BEFORE: Any time I get to cross a Best Picture winner off my list, it's a big deal around here.  But if that film is also on the list of "1,001 Movies to See Before You Die", it's an especially big deal.  And after watching "12 Years a Slave" and tonight's film, I'll have seen every Best Picture winner dating back to 1953, and several before that, for a total of 74 out of 87.  Not shabby at all.  

Thanks to Turner Classic Movies for airing this film in February, as part of their "30 Days of Oscar" programming.  I'd been waiting 4 years for some channel to air it, and I can't imagine what the hold-up was.  Jean DuJardin carries over from "The Wolf of Wall Street", and to give you an idea how quickly my list changes around, for a long while this film was serving as the link between "The Monuments Men" (which I watched in May) and "Eraserhead" (with Hal Landon, Jr., coming up in October).  After tearing my list apart and re-building it several times, about 5 months worth of films ended up getting sandwiched between those two.

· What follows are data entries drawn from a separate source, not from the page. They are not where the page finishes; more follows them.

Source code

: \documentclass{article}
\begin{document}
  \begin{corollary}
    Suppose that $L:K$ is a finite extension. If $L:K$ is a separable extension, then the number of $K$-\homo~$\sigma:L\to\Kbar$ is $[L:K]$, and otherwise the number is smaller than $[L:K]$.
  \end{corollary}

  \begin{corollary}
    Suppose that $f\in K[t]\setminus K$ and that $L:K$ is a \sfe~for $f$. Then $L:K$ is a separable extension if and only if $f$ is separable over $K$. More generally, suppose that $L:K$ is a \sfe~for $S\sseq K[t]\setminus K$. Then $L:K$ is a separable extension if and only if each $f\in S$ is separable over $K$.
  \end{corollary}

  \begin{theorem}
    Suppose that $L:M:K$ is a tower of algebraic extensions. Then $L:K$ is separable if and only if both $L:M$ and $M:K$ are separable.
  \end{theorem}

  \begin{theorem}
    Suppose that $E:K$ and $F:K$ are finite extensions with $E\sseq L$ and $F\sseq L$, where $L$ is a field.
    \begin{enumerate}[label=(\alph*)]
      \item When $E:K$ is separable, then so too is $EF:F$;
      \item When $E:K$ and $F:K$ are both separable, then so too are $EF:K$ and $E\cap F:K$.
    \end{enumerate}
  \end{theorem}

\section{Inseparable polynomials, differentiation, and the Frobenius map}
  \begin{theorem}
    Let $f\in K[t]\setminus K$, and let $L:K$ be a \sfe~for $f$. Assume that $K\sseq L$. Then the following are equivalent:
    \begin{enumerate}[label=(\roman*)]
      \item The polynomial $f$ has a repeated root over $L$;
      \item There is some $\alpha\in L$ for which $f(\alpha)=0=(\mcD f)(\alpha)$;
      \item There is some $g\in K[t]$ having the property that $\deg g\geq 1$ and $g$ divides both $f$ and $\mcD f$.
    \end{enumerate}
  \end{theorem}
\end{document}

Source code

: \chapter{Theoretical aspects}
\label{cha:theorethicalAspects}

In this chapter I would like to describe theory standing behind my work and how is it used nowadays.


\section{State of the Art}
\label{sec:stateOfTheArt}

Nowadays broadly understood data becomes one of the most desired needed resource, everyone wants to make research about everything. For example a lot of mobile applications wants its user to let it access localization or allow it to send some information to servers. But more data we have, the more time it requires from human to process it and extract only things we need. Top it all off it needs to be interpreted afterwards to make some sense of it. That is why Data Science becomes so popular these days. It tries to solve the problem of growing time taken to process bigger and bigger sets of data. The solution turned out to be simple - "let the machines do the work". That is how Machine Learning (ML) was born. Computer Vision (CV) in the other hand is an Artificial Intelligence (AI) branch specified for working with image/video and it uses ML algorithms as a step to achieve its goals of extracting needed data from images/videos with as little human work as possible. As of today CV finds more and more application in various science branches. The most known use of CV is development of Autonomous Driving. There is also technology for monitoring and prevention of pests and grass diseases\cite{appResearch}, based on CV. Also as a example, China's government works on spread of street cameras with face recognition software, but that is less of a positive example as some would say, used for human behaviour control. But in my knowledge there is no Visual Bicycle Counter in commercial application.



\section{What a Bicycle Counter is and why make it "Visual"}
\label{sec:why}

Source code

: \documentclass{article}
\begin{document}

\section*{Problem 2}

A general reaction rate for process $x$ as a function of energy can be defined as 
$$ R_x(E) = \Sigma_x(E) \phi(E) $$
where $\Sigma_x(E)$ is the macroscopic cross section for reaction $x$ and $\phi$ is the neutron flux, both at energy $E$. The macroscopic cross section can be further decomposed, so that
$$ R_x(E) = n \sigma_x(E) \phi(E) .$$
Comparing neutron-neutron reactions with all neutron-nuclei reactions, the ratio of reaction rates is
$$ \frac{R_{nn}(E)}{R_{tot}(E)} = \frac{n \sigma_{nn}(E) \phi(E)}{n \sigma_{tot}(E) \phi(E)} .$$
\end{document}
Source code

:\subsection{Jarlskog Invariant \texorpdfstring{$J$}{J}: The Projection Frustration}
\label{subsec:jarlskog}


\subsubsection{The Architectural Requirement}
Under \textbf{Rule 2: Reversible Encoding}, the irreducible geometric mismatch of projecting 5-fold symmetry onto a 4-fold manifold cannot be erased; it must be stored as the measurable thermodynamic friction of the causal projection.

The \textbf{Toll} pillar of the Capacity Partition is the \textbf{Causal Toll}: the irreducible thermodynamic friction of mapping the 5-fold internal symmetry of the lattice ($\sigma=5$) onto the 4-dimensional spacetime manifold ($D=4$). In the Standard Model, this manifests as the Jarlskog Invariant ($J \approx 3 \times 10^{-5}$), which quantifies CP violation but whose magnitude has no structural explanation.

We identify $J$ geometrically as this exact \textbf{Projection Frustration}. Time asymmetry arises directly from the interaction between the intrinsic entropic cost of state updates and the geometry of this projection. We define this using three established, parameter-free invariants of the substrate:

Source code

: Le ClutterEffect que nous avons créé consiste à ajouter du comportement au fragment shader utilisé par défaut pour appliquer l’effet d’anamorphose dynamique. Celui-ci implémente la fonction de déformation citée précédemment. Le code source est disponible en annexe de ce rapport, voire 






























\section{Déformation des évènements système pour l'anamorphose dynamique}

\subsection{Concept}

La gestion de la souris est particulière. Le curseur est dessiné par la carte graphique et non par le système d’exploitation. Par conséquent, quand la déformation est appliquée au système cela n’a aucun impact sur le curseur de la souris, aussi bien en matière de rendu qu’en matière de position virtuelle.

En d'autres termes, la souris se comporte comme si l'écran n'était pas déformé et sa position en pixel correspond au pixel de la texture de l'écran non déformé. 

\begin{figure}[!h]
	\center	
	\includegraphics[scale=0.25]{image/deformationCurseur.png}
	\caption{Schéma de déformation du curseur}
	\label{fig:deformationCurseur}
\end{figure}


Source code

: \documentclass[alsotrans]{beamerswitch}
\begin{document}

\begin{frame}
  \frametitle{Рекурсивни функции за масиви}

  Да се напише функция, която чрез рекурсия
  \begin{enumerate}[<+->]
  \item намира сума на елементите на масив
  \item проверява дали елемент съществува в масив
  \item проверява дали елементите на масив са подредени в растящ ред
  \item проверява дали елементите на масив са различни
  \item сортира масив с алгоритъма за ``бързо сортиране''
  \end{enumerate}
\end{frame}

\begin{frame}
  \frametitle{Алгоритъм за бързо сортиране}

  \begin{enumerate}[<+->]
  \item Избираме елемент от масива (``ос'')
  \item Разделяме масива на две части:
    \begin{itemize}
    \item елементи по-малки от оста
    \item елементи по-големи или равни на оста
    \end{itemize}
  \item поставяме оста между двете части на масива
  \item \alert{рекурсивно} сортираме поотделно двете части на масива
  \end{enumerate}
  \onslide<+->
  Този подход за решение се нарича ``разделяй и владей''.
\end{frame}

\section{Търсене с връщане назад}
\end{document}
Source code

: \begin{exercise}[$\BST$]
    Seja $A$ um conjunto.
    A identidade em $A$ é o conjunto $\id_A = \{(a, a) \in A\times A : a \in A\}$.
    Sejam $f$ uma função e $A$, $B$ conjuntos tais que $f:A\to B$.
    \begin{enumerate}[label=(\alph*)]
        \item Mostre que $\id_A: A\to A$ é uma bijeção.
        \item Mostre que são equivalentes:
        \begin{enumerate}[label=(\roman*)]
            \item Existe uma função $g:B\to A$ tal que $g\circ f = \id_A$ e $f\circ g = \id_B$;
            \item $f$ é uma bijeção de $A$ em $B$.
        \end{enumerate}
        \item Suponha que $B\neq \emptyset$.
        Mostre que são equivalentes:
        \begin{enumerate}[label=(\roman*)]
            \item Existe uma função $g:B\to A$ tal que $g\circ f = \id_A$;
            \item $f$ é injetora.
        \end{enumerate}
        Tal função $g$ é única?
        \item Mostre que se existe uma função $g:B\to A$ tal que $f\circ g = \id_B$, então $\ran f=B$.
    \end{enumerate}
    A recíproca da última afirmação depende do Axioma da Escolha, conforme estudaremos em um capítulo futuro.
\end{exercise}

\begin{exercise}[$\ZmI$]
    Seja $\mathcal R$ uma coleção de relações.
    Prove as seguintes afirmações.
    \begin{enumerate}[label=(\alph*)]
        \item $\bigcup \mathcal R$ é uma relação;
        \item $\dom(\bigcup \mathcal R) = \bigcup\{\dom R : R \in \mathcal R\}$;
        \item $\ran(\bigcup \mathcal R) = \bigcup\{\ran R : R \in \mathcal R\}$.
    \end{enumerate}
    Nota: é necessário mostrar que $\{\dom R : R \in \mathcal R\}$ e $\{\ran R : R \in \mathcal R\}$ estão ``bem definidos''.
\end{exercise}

THE PLOT: A silent movie star meets a young dancer, but the arrival of talking pictures sends their careers in opposite directions.

AFTER: It's a great time for me to watch an Oscar-winning film, as I'm filling out forms at work to submit an animated short for Oscar consideration.  There's an awful lot of paperwork involved with that, but if you don't get it done, a film has no chance of being nominated.  Sure, it's usually just a formality, but it makes me wonder how many films could get nominations but don't because someone made some kind of clerical error, or missed the filing deadline.  

I can also now review the award year of 2011, there were 9 films nominated that year for Best Picture, and with "The Artist", I've now seen 8 of them. (Sorry, "The Tree of Life".)  I'm not so sure that this film should have won Best Picture, at least according to my completely unscientific rating system.  If I review my ratings on all the nominees, I gave the best score to "Moneyball", with a 7, and this film would have come in 2nd - everything else got either a 4 or a 5 from me.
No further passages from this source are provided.